「みっ、みさきちゃんが好きなんじゃないの…っ!?」

ゆらゆらと上坂君の背中で揺れながらしゃべる。

家までまだかな。

「そう、思ってたんだ。昔から一緒にいて、美咲が好きなんだって。けど、さ、旅行で好きな人っていうかこいつだけは取られたくないって子ができてさ。」

上坂君の背中は大きい。

フワフワの髪の毛がかわいい。

いい匂いもする。

こんなに愛しいのに。

彼は誰のことを想っているのだろうか。

「そうなんだ。」自分の頭を上坂君の肩にたおす。

すると、上坂君が

「桐谷って人、好きなの?」

と、小さく言う。

「すっ、好きなわけないじゃん!他に好きな人いるもん!」

慌てて訂正。

好きな人に誤解されるのが一番やだもんね。

「誰だろうね、鳴海の好きな人。
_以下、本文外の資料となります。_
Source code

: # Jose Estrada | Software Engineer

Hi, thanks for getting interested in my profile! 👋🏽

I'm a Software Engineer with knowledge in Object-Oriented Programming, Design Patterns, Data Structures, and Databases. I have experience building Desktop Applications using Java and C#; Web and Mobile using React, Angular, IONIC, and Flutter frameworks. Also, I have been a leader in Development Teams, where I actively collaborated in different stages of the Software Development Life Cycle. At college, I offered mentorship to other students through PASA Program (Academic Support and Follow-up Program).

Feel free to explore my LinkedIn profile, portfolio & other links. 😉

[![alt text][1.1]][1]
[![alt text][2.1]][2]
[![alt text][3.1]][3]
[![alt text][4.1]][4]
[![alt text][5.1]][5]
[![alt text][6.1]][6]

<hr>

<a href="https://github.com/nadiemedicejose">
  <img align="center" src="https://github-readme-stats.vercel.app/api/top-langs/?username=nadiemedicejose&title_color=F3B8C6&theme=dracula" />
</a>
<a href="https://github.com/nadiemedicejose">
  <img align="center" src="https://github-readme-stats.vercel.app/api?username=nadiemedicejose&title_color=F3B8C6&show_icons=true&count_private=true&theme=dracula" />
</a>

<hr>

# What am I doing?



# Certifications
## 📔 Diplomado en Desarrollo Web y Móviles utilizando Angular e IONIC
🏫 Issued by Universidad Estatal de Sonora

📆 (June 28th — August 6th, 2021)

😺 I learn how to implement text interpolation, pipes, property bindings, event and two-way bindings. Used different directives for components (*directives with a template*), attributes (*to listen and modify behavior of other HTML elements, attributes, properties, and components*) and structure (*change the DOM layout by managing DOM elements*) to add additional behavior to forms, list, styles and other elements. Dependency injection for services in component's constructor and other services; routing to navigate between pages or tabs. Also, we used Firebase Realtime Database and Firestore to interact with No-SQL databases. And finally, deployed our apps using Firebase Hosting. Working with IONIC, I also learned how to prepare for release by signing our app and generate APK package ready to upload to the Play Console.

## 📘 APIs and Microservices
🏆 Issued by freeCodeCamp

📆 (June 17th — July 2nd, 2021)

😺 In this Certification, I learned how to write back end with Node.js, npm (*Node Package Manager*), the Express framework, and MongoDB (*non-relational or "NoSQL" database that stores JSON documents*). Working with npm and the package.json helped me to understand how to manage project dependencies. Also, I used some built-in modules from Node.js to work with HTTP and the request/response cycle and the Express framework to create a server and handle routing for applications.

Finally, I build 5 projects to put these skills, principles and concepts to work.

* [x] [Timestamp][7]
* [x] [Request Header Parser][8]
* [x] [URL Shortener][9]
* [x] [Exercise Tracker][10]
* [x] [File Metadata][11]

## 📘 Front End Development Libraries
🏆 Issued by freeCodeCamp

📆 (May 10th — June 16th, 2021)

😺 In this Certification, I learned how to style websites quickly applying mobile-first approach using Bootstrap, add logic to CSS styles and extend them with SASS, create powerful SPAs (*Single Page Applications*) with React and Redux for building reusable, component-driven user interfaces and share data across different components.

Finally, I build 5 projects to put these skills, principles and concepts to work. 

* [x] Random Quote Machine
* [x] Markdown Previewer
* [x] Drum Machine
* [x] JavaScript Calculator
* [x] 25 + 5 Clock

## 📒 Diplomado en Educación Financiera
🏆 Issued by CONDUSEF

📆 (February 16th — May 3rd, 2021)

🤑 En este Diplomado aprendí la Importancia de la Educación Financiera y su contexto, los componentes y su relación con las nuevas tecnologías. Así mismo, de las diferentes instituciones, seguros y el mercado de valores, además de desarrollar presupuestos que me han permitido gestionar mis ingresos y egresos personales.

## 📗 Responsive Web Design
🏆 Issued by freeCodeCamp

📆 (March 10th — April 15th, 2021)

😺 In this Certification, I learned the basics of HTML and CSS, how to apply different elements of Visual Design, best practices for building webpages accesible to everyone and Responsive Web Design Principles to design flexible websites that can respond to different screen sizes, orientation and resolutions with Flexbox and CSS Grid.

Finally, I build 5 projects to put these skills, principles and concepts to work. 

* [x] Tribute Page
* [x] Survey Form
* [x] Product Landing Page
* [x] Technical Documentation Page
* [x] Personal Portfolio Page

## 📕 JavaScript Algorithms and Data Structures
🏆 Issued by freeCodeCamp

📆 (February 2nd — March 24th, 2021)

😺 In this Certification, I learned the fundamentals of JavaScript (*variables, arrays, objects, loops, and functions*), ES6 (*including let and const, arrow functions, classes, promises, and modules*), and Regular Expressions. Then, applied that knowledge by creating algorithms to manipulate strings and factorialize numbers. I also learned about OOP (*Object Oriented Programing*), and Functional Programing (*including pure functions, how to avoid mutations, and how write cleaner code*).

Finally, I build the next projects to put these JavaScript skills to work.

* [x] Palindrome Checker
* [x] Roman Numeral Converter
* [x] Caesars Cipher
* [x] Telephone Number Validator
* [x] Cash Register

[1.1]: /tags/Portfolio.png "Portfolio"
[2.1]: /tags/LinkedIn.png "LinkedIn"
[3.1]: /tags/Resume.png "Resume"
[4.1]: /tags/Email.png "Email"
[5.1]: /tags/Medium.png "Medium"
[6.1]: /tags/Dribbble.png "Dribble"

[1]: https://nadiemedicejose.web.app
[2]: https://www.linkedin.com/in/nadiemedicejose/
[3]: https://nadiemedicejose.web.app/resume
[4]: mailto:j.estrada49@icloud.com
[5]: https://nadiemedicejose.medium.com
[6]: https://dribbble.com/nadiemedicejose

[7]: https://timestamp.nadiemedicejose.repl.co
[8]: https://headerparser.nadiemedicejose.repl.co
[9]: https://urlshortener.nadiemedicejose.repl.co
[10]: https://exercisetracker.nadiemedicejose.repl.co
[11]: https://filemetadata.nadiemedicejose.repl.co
ふふ」

笑うとかすかに背中が揺れて、なんだかくすぐったい。

「上坂君のも誰だろうね。」

「上坂君じゃなくていいよ。」おんぶしたままそういう上坂君。

でも。家に着いちゃったよ。

「じゃあ、蓮君!ありがとう。」

背中からおりて、そういうと優しく微笑む。

「桜香、どういたしまして。じゃあな」

桜香って…桜香って…。

かけていく…蓮君の背中をみつめながら私は嬉しさにひたっていたーーー。